Tunç, basınla ilgili anayasada önemli düzenlemeler yaptıklarını anımsatarak, basın araçlarına el konulamayacağına yönelik düzenlemenin, 2004 yılında yapılan değişiklikle anayasada yerini aldığını vurguladı.
Düşünce ve ifade özgürlüğünün kapsamını daha da genişleten düzenlemeleri anayasal düzeyde hayata geçirdiklerini anlatan Tunç, "Özellikle basın özgürlüğü, düşünce ve ifade özgürlüğü konusundaki çabaları küçümsememek lazım. Hem Türk Ceza Kanunu'nda hem Terörle Mücadele Kanunumuzda hem de Basın Kanunu'nda eleştiri sınırını aşmayan, haber değerini aşmayan düşünce açıklamalarının suç teşkil etmeyeceğini mevzuatımızda düzenledik. Tüm bunlar ülkemizin demokratik hukuk devleti ilkesini daha da tahkim etmeye yönelik düzenlemelerdi." diye konuştu.
Bunları yeterli görmediklerini söyleyen Tunç, şöyle devam etti:
"Türkiye Yüzyılı'nın eşiğindeyiz. Cumhuriyetimizin ikinci yüzyılına adım attığımız bu anlamlı günlerde, Türkiye'nin demokratik, sivil, katılımcı bir anayasayla yoluna devam etmesi lazım. İnşallah bunu başarırız. Darbelere geçit vermeyen, 10 yılda bir muhtırayla, darbeyle önü kesilmeyen, demokrasimizi daha güçlü yapan, yüksek standartlı bir demokrasi yolunda emin adımlarla ilerlememizi sağlayacak olan yeni bir anayasaya bu ülkenin ihtiyacı var. İnşallah parlamentoda bu uzlaşma gerçekleşir ve 28. dönem parlamentosu da bu anlamda, bu uzlaşmayla tarihe geçer. Tabii bu uzlaşmaya yanaşan siyasi partiler, milletvekilleri elbette ki milletimizden büyük bir takdir toplayacaktır. Ama aksi durumda milletimiz tabii ki bunun cevabını yeri geldiğinde de verecektir."
Bakan Tunç, medya ve adalet ilişkisinin çok önemli olduğunu, son dönemlerde görülen davalarla ilgili sosyal medyada yorumlar yapıldığını, yargı kararını verdikten sonra eleştirilebilir olduğunu, bu eleştirilerin de yargının kalitesini artırmaya vesile olabileceğini aktardı.
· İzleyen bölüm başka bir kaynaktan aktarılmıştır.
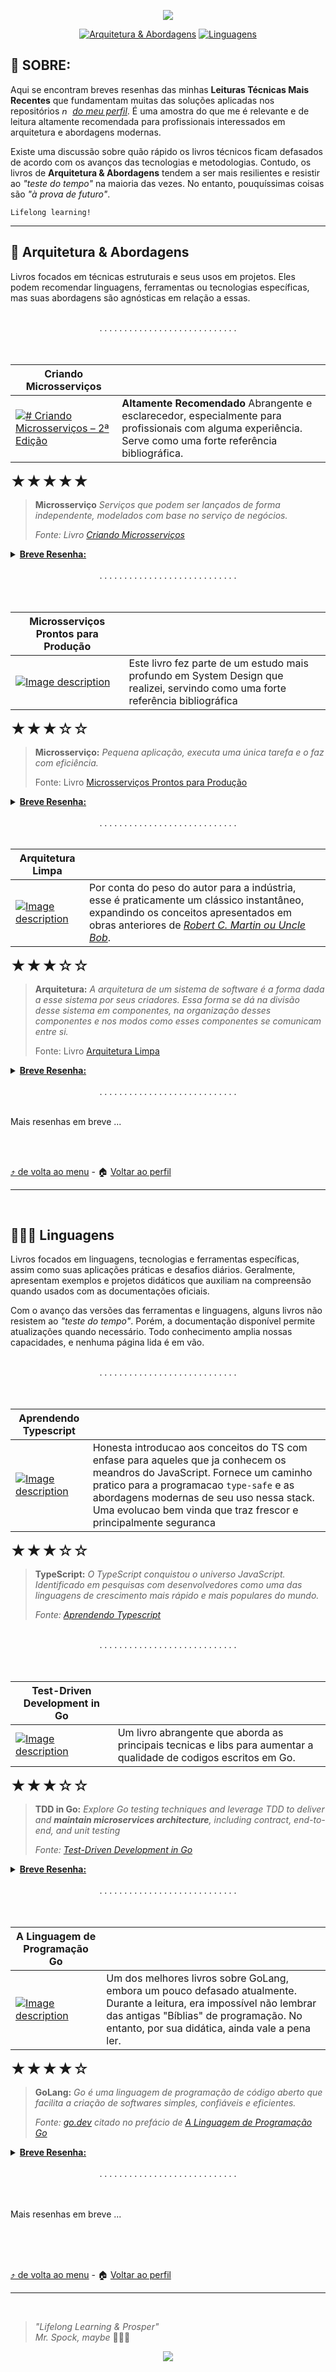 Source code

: <a id="header"></a>

<!-- 
 Header image generated by Bing IA: https://www.bing.com/images/create/

Prompt:
APENAS tres Livros empilhados , em estilo cartoon com fundo branco sem muitos detalhes para que seja fácil tornar transparente em um editor de imagem
-->
<div align="center">
<a href="#header">
    <img src="./assets/images/layout/header.png">
</a>

[![Arquitetura & Abordagens](https://img.shields.io/badge/🧠_Arquitetura_&_Abordagens-001a2d?style=for-the-badge)](#architecture) [![Linguagens](https://img.shields.io/badge/👨🏿‍💻_linguagens-001a2d?style=for-the-badge)](#languages)
</div>

## 📖 SOBRE:

Aqui se encontram breves resenhas das minhas __Leituras Técnicas Mais Recentes__ que fundamentam muitas das soluções aplicadas nos repositórios _<img src='./../assets/images/icons/github_blue_link.svg' width='13' alt="no GitHub" title="no GitHub">&nbsp;[do meu perfil](https://github.com/jtonynet)_. É uma amostra do que me é relevante e de leitura altamente recomendada para profissionais interessados em arquitetura e abordagens modernas.

Existe uma discussão sobre quão rápido os livros técnicos ficam defasados de acordo com os avanços das tecnologias e metodologias. Contudo, os livros de __Arquitetura & Abordagens__ tendem a ser mais resilientes e resistir ao _"teste do tempo"_ na maioria das vezes. No entanto, pouquíssimas coisas são _"à prova de futuro"_.


`Lifelong learning!`

---

<a id="architecture"></a>

## 🧠 Arquitetura & Abordagens

Livros focados em técnicas estruturais e seus usos em projetos. Eles podem recomendar linguagens, ferramentas ou tecnologias específicas, mas suas abordagens são agnósticas em relação a essas.

<br/>
<div align="center">. . . . . . . . . . . . . . . . . . . . . . . . . . . .</div>
<br/>
<br/>

<div align="center">

| Criando Microsserviços                                                                                                                                                          |                                                                                                                                                              |
| ------------------------------------------------------------------------------------------------------------------------------------------------------------------------------- | ------------------------------------------------------------------------------------------------------------------------------------------------------------ |
| [![# Criando Microsserviços – 2ª Edição](./assets/book_covers/tech/Criando_Microsservicos.jpg)](https://www.amazon.com.br/gp/product/B09WF2MVT8/ref=dbs_a_def_rwt_bibl_vppi_i0) | __Altamente Recomendado__ Abrangente e esclarecedor, especialmente para profissionais com alguma experiência. Serve como uma forte referência bibliográfica. |

</DIV>

<font size="5px"> ★★★★★ </font>

> **Microsserviço**
> _Serviços que podem ser lançados de forma independente, modelados com base no serviço de negócios._
>
> _Fonte: Livro [Criando Microsserviços](https://www.amazon.com.br/gp/product/B09WF2MVT8/ref=dbs_a_def_rwt_bibl_vppi_i0)_

<details>
  <summary><b><u>Breve Resenha:</u></b></summary>
    <br/>
    <p>
     Gostaria de ter lido essa obra no período de lançamento de sua <a href="https://www.amazon.com.br/Building-Microservices-Sam-Newman/dp/1491950358">primeira edição</a> (em 17 de março 2015). Teria sido <b>MUITO ÚTIL</b> em diversos desafios que enfrentei ao longo da minha jornada. O livro é denso e repleto de conceitos bem fundamentados. Li-o após o livro de <i>Susan Fowler</i> ("Microsserviços Prontos para Produção" - resenha abaixo) , e percebo que <a href="https://samnewman.io/"><i>Newman</i></a> apresenta uma visão mais abrangente sobre os tópicos que permeiam o tema de microsserviços, baseada em seus anos de experiência. Isso fica ainda mais evidente nesta segunda edição revisada.
    </p>
    <p>
      Partindo do princípio de que arquitetura não é uma corrida com obstáculos (embora muitas vezes pareça), <a href="https://samnewman.io/"><i>Newman</a></i> ressalta que monólitos são geralmente a decisão mais acertada até que problemas de escala, comuns ao crescimento de um negócio, comecem a surgir. Ele deixa claro que microsserviços não são a opção "padrão" nem um "objetivo" em si, mas sim uma estratégia para alcançar software disponível e escalável. Você não "vence" uma corrida simplesmente adotando esse padrão arquitetural.
    </p>
    <p>
      Com base nessa visão, o livro explora os conceitos de maneira abrangente, sugerindo ferramentas e abordagens que o autor adotou ao longo de sua carreira.
    </p>
</details>

<br/>
<div align="center">. . . . . . . . . . . . . . . . . . . . . . . . . . . .</div>
<br/>
</br>

<div align="center">

| Microsserviços Prontos para Produção                                                                                                                                                                  |                                                                                                                                 |
| ----------------------------------------------------------------------------------------------------------------------------------------------------------------------------------------------------- | ------------------------------------------------------------------------------------------------------------------------------- |
| [![Image description](./assets/book_covers/tech/microsservicos_prontos_para_producao_.jpg)](https://www.amazon.com.br/Microsservi%C3%A7os-Prontos-Para-Produ%C3%A7%C3%A3o-Padronizados/dp/8575226215) | Este livro fez parte de um estudo mais profundo em System Design que realizei, servindo como uma forte referência bibliográfica |

</div>

<font size="5px"> ★★★☆☆ </font>

> **Microsserviço:**
> _Pequena aplicação, executa uma única tarefa e o faz com eficiência._
>
> Fonte: Livro [Microsserviços Prontos para Produção](https://www.amazon.com.br/Microsservi%C3%A7os-Prontos-Para-Produ%C3%A7%C3%A3o-Padronizados/dp/8575226215)

<details>
  <summary><b><u>Breve Resenha:</u></b></summary>
    <br/>
    <p>
     <a href="https://www.susanjfowler.com/"><i>Susan Fowler</i></a> (Hoje <i>Rigetti</i>, sem parentesco com <a href="https://martinfowler.com/">outro <i>Fowler</i> famoso</a>), tem o grande mérito de ter abordado o tema da <b>Disponibilidade</b> com uma visão completamente alinhada ao contexto dos microsserviços. Esse tema é de extrema importância para todos os cargos que compõem as equipes de tecnologia e negócios em um mundo onde os serviços são predominantemente digitais.
    </p>
    <p>
      A escalabilidade horizontal (em hyperescala), com a qual empresas bem-sucedidas em seus negócios na rede precisam lidar durante seu crescimento, não deve comprometer a confiabilidade das transações com as quais o sistema precisa lidar. Ao longo dos anos, a abordagem que parece ter se adaptado melhor para garantir essa confiabilidade em escala, embora não seja simples, são os microsserviços.
    </p>
    <p>
      Nos sete capítulos da obra, a Engenheira de Confiabilidade discute os princípios que a nortearam na criação de uma lista de verificação que visa garantir que esses microsserviços suportem cargas de utilização pesadas, mesmo sob condições adversas, e não apenas isso, mas também sejam testáveis e de fácil manutenção.<br/>Ela não se prende a tecnologias específicas, não cita ferramentas de forma incisiva, mas sim abordagens que visam atender aos requisitos dessa lista de verificação. Uma vez que a lista está preenchida, em sua visão, temos o que ela chama de "Microsserviços Prontos Para Produção."
    </p>
    <p>
      <i>*A autora, apesar de jovem, possui um <a href="https://en.wikipedia.org/wiki/Susan_Rigetti">histórico mais  relevante</a> (o que não influenciou em nada a leitura dessa obra, mas em muito a indústria) no campo de Desenvolvimento de Software. Para desenvolvedores interessados em equidade de gênero e respeito</i>.
    </p>
    <p>
      <b>Sejamos todos melhores!</b>
    </p>


</details>

<br/>
<div align="center">. . . . . . . . . . . . . . . . . . . . . . . . . . . .</div>
<br/>


<div align="center">

| Arquitetura Limpa                                                                                                                                                             |                                                                                                                                                                                                                                                          |
| ----------------------------------------------------------------------------------------------------------------------------------------------------------------------------- | -------------------------------------------------------------------------------------------------------------------------------------------------------------------------------------------------------------------------------------------------------- |
| [![Image description](./assets/book_covers/tech/arquitetura_limpa.jpg)](https://www.amazon.com.br/Arquitetura-Limpa-Artes%C3%A3o-Estrutura-Software/dp/8550804606/ref=sr_1_1) | Por conta do peso do autor para a indústria, esse é praticamente um clássico instantâneo, expandindo os conceitos apresentados em obras anteriores de <a href="https://en.wikipedia.org/wiki/Robert_C._Martin"><i>Robert C. Martin ou Uncle Bob</i></a>. |

</div>

<font size="5px"> ★★★☆☆ </font>

> **Arquitetura:**
> _A arquitetura de um sistema de software é a forma dada a esse sistema por seus criadores. Essa forma se dá na divisão desse sistema em componentes, na organização desses componentes e nos modos como esses componentes se comunicam entre si._
>
> Fonte: Livro [Arquitetura Limpa](https://www.amazon.com.br/Arquitetura-Limpa-Artes%C3%A3o-Estrutura-Software/dp/8550804606/ref=sr_1_1)

<details>
  <summary><b><u>Breve Resenha:</u></b></summary>
    <br/>
    <p>
      <a href="http://cleancoder.com/products"><i>Uncle Bob</i></a>, possui um histórico relevante, sendo um dos signatários originais do <a href="https://agilemanifesto.org/iso/ptbr/manifesto.html"><i>Manifesto Ágil</i></a>. Ele é amplamente conhecido por suas <a href="https://www.amazon.com.br/stores/Robert-C.-Martin/author/B000APG87E?ref=ap_rdr&isDramIntegrated=true&shoppingPortalEnabled=true"><i>Abordagens Limpas</i></a> para o desenvolvimento de software. Contudo, a obra é o foco aqui, não o autor. Os primeiros capítulos do livro concentram-se quase exclusivamente nos princípios <i>SOLID</i> e em como sua adoção auxilia na criação de um código limpo, coeso e altamente manutenível.
    </p>
    <p>
      No entanto, <i>Arquitetura Limpa</i> não se limita a <i>SOLID</i>. O autor explora temas como organização de componentes, separação de responsabilidades, camadas de abstração e as regras de dependência, abordando como essas decisões impactam o ciclo de vida do software. Ele argumenta que a arquitetura ideal deve suportar mudanças com o mínimo de impacto, algo que os princípios <i>SOLID</i> ajudam a alcançar.
    </p>
    <p>
      Esses capítulos fornecem ao leitor um excelente panorama para a aplicação desses princípios. Talvez novatos encontrem certa dificuldade e só consigam compreender plenamente esses conceitos ao se depararem com problemas que, além de permitirem, <i>exigem</i> esse tipo de solução padronizada, amplamente difundida hoje, de forma acertada, como boas práticas.
    </p>
    <p>
      Polêmicas sobre o autor à parte, é impossível não recomendar a leitura desta obra (e também do <a href="https://www.amazon.com.br/C%C3%B3digo-Limpo-Robert-C-Martin-ebook/dp/B085Q2K632"><i>Código Limpo</i></a>), com a ressalva de que, a depender da linguagem utilizada e do nível profissional do leitor, muitas de suas recomendações podem ser incompreendidas ou não fazer sentido. Somente hoje, alguns de seus conceitos fazem total sentido para mim. Dominar <i>SOLID, KISS, DRY</i> e outros princípios tornará seu código mais manutenível, legível e, claro, <i>Limpo</i>.
    </p>
</details>

<br/>
<div align="center">. . . . . . . . . . . . . . . . . . . . . . . . . . . .</div>
<br/>

Mais resenhas em breve ...

<br/>
<br/>

[⤴️ de volta ao menu](#header) - 🏠 [Voltar ao perfil](https://github.com/jtonynet)

---

<a id="languages"></a>

<br/>

## 👨🏿‍💻 Linguagens

Livros focados em linguagens, tecnologias e ferramentas específicas, assim como suas aplicações práticas e desafios diários. Geralmente, apresentam exemplos e projetos didáticos que auxiliam na compreensão quando usados com as documentações oficiais.

Com o avanço das versões das ferramentas e linguagens, alguns livros não resistem ao _"teste do tempo"_. Porém, a documentação disponível permite atualizações quando necessário. Todo conhecimento amplia nossas capacidades, e nenhuma página lida é em vão.

<br/>
<div align="center">. . . . . . . . . . . . . . . . . . . . . . . . . . . .</div>
<br/>
<br/>

<!-- -->
<div align="center">

| Aprendendo Typescript                                                                                                                                                                        |                                                                                                                   |
| ---------------------------------------------------------------------------------------------------------------------------------------------------------------------------------------------------- | ----------------------------------------------------------------------------------------------------------------- |
| [![Image description](./assets/book_covers/tech/aprendendo_typescript.jpg)](https://www.amazon.com.br/dp/658605799X?ref=ppx_yo2ov_dt_b_fed_asin_title) | Honesta introducao aos conceitos do TS com enfase para aqueles que ja conhecem os meandros do JavaScript. Fornece um caminho pratico para a programacao `type-safe` e as abordagens modernas de seu uso nessa stack. Uma evolucao bem vinda que traz frescor e principalmente seguranca |

</div>

<font size="5px"> ★★★☆☆ </font>

> **TypeScript:**
> _O TypeScript conquistou o universo JavaScript. Identificado em pesquisas com desenvolvedores como uma das linguagens de crescimento mais rápido e mais populares do mundo._
>
> _Fonte: [Aprendendo Typescript ](https://www.amazon.com.br/dp/658605799X?ref=ppx_yo2ov_dt_b_fed_asin_title)_

<!--
<details>
  <summary><b><u>Breve Resenha:</u></b></summary>
  <br/>
  <p>
      Em Andamento
  </p>
</details>
-->

<br/>
<div align="center">. . . . . . . . . . . . . . . . . . . . . . . . . . . .</div>
<br/>
<br/>
<!-- -->

<div align="center">

| Test-Driven Development in Go                                                                                                                                                                        |                                                                                                                   |
| ---------------------------------------------------------------------------------------------------------------------------------------------------------------------------------------------------- | ----------------------------------------------------------------------------------------------------------------- |
| [![Image description](./assets/book_covers/tech/test_driven_development_in_go.jpg)](https://www.amazon.com.br/Test-Driven-Development-practical-idiomatic-real-world-ebook/dp/B0B8SY6G96/ref=sr_1_1) | Um livro abrangente que aborda as principais tecnicas e libs para aumentar a qualidade de codigos escritos em Go. |

</div>

<font size="5px"> ★★★☆☆ </font>

> **TDD in Go:**
> _Explore Go testing techniques and leverage TDD to deliver and **maintain microservices architecture**, including contract, end-to-end, and unit testing_
>
> _Fonte: [Test-Driven Development in Go](https://www.amazon.com.br/Test-Driven-Development-practical-idiomatic-real-world-ebook/dp/B0B8SY6G96/ref=sr_1_1)_

<details>
  <summary><b><u>Breve Resenha:</u></b></summary>
  <br/>
  <p>
      Uma vez compreendidas as particularidades da concisa, porém poderosa, biblioteca padrão do <b>GoLang</b>, torna-se necessário elevar a qualidade dos softwares construídos com ela. <a href="https://en.wikipedia.org/wiki/Kent_Beck"><i>Kent Beck</i></a> já nos alertava sobre o excesso de confiança dos desenvolvedores em sua <a href="https://www.amazon.com.br/TDD-Desenvolvimento-Guiado-por-Testes/dp/857780724X/ref=sr_1_1"><i>obra seminal sobre TDD</i></a>, destacando como tornar o software altamente testável aumenta a segurança e reduz a carga cognitiva do desenvolvedor, auxiliando nesse aumento de qualidade.
  </p>
  <p>
      O livro aborda desde exemplos práticos básicos, como testes em uma calculadora, seguindo uma abordagem passo a passo (didática que aprecio bastante), até uma aplicação simples de gerenciamento de livros. Ele explora ferramentas modernas para testes de unidade, integração, end-to-end e até mesmo de comportamento (<b>BDD</b>), de maneira direta e acessível. Entretanto, o repositório do livro deixa a desejar, pois em muitos casos, já apresenta as soluções dos desafios, em vez de entregar um software sem testes e permitir que o leitor implemente suas próprias soluções.
  </p>
  <p>
      É uma obra útil e abrangente, que cobre tópicos complexos, como testes em cenários de concorrência. Ideal para quem deseja aumentar a qualidade de seus códigos em Go.
  </p>
</details>

<br/>
<div align="center">. . . . . . . . . . . . . . . . . . . . . . . . . . . .</div>
<br/>
<br/>

<div align="center">

| A Linguagem de Programação Go                                                                                                                                                                 |                                                                                                                                                                                                                    |
| --------------------------------------------------------------------------------------------------------------------------------------------------------------------------------------------- | ------------------------------------------------------------------------------------------------------------------------------------------------------------------------------------------------------------------ |
| [![Image description](./assets/book_covers/tech/a_linguagem_de_programacao_go.jpg)](https://www.amazon.com.br/Microsservi%C3%A7os-Prontos-Para-Produ%C3%A7%C3%A3o-Padronizados/dp/8575226215) | Um dos melhores livros sobre GoLang, embora um pouco defasado atualmente. Durante a leitura, era impossível não lembrar das antigas "Bíblias" de programação. No entanto, por sua didática, ainda vale a pena ler. |

</div>

<font size="5px"> ★★★★☆ </font>

> **GoLang:**
> _Go é uma linguagem de programação de código aberto que facilita a criação de softwares simples, confiáveis e eficientes._
>
> _Fonte: [go.dev](https://go.dev/) citado no prefácio de [A Linguagem de Programação Go](https://www.amazon.com.br/Linguagem-Programa%C3%A7%C3%A3o-Go-Alan-Donovan/dp/8575225464/ref=sr_1_1)_

<details>
  <summary><b><u>Breve Resenha:</u></b></summary>
    <br/>
    <p>
      Um dos livros introdutórios mais recomendados para a linguagem Go, embora já com algum tempo desde seu lançamento, continua relevante devido à didática adotada. Meu primeiro contato com essa obra ocorreu na GopherCon 2018, quando o adquiri, e sua leitura, em conjunto com a documentação da linguagem, foi extremamente agradável.
    </p>
    <p>
      Executei alguns de seus <a href="https://github.com/jtonynet/go-book-exercises">Exemplos Práticos</a>, que, em conjunto com suas explicações, elucidam as bibliotecas padrão da linguagem. No geral, é um material que continua relevante, mas, devido à sua idade e ao fato de não apresentar um projeto de ponta a ponta (meu estilo favorito de aprender uma linguagem), "perdeu uma estrela no meu ranking pessoal de leituras técnicas."
    </p>

</details>

<br/>
<div align="center">. . . . . . . . . . . . . . . . . . . . . . . . . . . .</div>
<br/>
<br/>

Mais resenhas em breve ...

<br/>
<br/>
<br/>

[⤴️ de volta ao menu](#header) - 🏠 [Voltar ao perfil](https://github.com/jtonynet)

---

<br/>

<a id="footer"></a>

>  _"Lifelong Learning & Prosper"_
> <br/> 
>  _Mr. Spock, maybe_   🖖🏾🚀

<div align="center">
<a href="#footer">
    <img src="./../assets/images/layout/footer_learn_ingenuity_bg_hexagonal.png">
</a>
</div>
Dava ve soruşturma devam ederken, soruşturmanın gizliliğinin esas olduğuna dikkati çeken Tunç, "Çünkü oradaki toplanacak delillerin karartılmaması lazım. Bu anlamda özellikle dosyanın içeriğiyle ilgili bilgi sahibi olmadan, dosyadaki delillerle ilgili henüz daha hiç kimsenin bilmediği, henüz daha araştırma, soruşturma aşamasındayken 'acaba böyle mi olmuştur, şöyle mi olmuştur' şeklinde bir takım haberler, maalesef sonrasında iddianame ortaya çıktığında 'Ya bu çok tartışılmıştı. Bu niye iddianamede yok? Bu söylenmişti, bu niye yok?' şeklindeki yorumlara neden oluyor. Bu da tabii ki yargıya güveni zedeleyen bir durum." değerlendirmesinde bulundu.
"KİŞİLİK HAKLARINI KORUMAK HUKUKUN EN ÖNEMLİ GÖREVİDİR"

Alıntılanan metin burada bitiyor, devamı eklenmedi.